*Dataset entries*.
>>

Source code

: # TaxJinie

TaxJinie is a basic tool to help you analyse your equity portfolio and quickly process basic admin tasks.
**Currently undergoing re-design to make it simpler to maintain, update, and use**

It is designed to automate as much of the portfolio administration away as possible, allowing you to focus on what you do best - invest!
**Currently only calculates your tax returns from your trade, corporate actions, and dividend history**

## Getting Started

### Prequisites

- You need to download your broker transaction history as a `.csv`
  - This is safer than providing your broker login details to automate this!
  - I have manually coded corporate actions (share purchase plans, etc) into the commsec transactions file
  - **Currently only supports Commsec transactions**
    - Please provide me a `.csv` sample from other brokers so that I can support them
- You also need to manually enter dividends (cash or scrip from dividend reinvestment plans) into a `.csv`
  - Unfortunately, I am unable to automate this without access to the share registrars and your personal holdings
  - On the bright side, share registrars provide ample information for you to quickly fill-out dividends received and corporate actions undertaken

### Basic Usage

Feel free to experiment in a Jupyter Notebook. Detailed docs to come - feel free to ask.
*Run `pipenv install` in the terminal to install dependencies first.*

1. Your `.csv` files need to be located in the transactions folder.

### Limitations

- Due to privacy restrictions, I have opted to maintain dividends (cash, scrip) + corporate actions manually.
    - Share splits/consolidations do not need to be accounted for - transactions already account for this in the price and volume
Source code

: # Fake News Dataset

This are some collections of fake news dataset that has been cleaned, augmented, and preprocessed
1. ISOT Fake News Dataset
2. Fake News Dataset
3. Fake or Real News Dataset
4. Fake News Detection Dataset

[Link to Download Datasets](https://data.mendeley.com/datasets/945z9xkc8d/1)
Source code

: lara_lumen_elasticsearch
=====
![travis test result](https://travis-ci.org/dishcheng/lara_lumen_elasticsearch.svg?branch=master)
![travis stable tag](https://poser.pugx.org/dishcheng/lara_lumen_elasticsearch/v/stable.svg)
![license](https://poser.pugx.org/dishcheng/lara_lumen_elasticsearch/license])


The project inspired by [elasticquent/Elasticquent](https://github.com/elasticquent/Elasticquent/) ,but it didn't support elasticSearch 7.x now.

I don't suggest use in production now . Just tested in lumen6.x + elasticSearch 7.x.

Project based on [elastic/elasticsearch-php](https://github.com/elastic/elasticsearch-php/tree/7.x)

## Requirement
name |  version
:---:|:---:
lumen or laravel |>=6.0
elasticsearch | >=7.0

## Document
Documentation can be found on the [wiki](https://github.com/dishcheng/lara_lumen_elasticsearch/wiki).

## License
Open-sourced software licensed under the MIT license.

<<

*Task prompt*. Report each line above containing the string "quickly".

*Your solution*.
TaxJinie is a basic tool to help you analyse your equity portfolio and quickly process basic admin tasks.
  - On the bright side, share registrars provide ample information for you to quickly fill-out dividends received and corporate actions undertaken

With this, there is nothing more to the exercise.